Review: Clairin Communal

The Clairin website is very informative but I’ll try to touch the main points here too.

Clairin, which is distributed by Velier, is rhum in, probably, its most simplistic form. I say “rhum” because Haiti was a French colony from 1625 until 1804 when they gained their independence, and Clairin is the rhum agricole, or cachaca* if you’d like, of Haiti. Now I say “simplistic” (not in a bad way) because of the way it’s made. Haiti is one of the poorest countries in the world and due to that almost everything is done by hand. From planting the sugarcane to the distillation everything is as simple as it can get. No pesticides, artificial fertilisers or gimmicks. The cane is usually planted along with other crops as well, the harvesting is done by hand and the transport to the distillery is done by donkeys or ox-drawn carts. The fermentation takes place using only the natural yeasts present in the cane juice.

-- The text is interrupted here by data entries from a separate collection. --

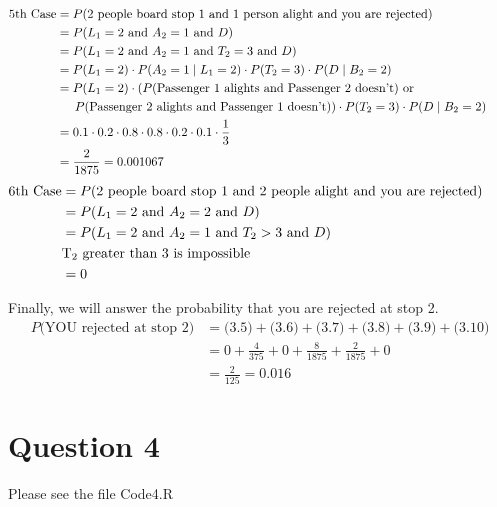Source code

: \documentclass{article}
\numberwithin{equation}{section}
\newcommand{\eqname}[1]{\tag*{#1}}%
\begin{document}
\begin{align} 
	    \label{5th Case}
		\text{5th Case} &= P(\text{2 people board stop 1 and 1 person alight and you are rejected}) \eqname{} \\
		&= P(L\textsubscript{1} = 2 \text{ and } A\textsubscript{2} = 1 \text{ and } D) \eqname{} \\
		&= P(L_1 = 2 \text{ and } A_2 = 1 \text{ and } T_2 = 3 \text{ and } D)\eqname{} \\ 
    	&= P(L_1 = 2) \cdot P(A_2 = 1 \mid L_1 = 2) \cdot P(T_2 = 3) \cdot P(D \mid B_2=2) \eqname{} \\
    	&= P(L_1 = 2) \cdot (P\text{(Passenger 1 alights and Passenger 2 doesn't) or } \eqname{} \\
    	& \indent P\text{(Passenger 2 alights and Passenger 1 doesn't)}) \cdot P(T_2 = 3) \cdot P(D \mid B_2=2) \eqname{} \\
    	&= 0.1 \cdot 0.2 \cdot 0.8 \cdot 0.8 \cdot 0.2 \cdot 0.1 \cdot \frac{1}{3} \eqname{} \\
    	&= \frac{2}{1875} = 0.001067
\end{align}
\begin{align} 
	    \label{6th Case}
		\text{6th Case} &= P(\text{2 people board stop 1 and 2 people alight and you are rejected}) \eqname{} \\
		&= P(L\textsubscript{1} = 2 \text{ and } A\textsubscript{2} = 2 \text{ and } D) \eqname{} \\
		&= P(L_1 = 2 \text{ and } A_2 = 1 \text{ and } T_2 > 3 \text{ and } D)\eqname{} \\ 
		& \text{T\textsubscript{2} greater than 3 is impossible} \eqname{} \\
		&= 0
\end{align}


Finally, we will answer the probability that you are rejected at stop 2.
\begin{align} 
	    \label{Final Answer Problem 3b}            
	    P(\text{YOU rejected at stop 2)} &= \text{(3.5)} + \text{(3.6)} + \text{(3.7)} + \text{(3.8)} + \text{(3.9)} + \text{(3.10)} \eqname{} \\
            &= 0 + \frac{4}{375} + 0 + \frac{8}{1875} + \frac{2}{1875} + 0 \eqname{} \\
            &= \frac{2}{125} = 0.016
\end{align}

\section{Question 4}
Please see the file Code4.R
\end{document}
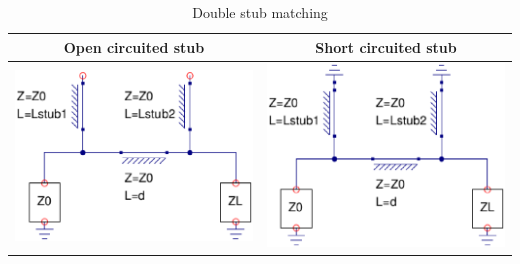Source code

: \begin{table}[H]
  \centering
  \begin{tabular}{ | c | c | }
    \hline
    Open circuited stub & Short circuited stub\\ \hline
    \begin{minipage}{.4\textwidth}
      \includegraphics[width=\linewidth]{DoubleStubOpen}
    \end{minipage}
    &
    \begin{minipage}{.4\textwidth}
      \includegraphics[width=\linewidth]{DoubleStubShort}
    \end{minipage}
    \\ \hline
  \end{tabular}
  \caption{Double stub matching}\label{tbl:dblstub}
\end{table}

The wild fermentation can last anywhere from a few days to more than a week creating very pungent aromas that carry through the distillation. They usually use small pot stills over open fire for the distillation process.

The Clairin Communal is made in said small pot stills and it’s a blend of four rhums from four different producers: Sajous, Vaval, Casimir and Le Rocher. Unlike other Clairin bottles distributed by Velier, this one is at an approachable 43% ABV and it’s designed mainly for mixing – which I did, that’s why I don’t have much left.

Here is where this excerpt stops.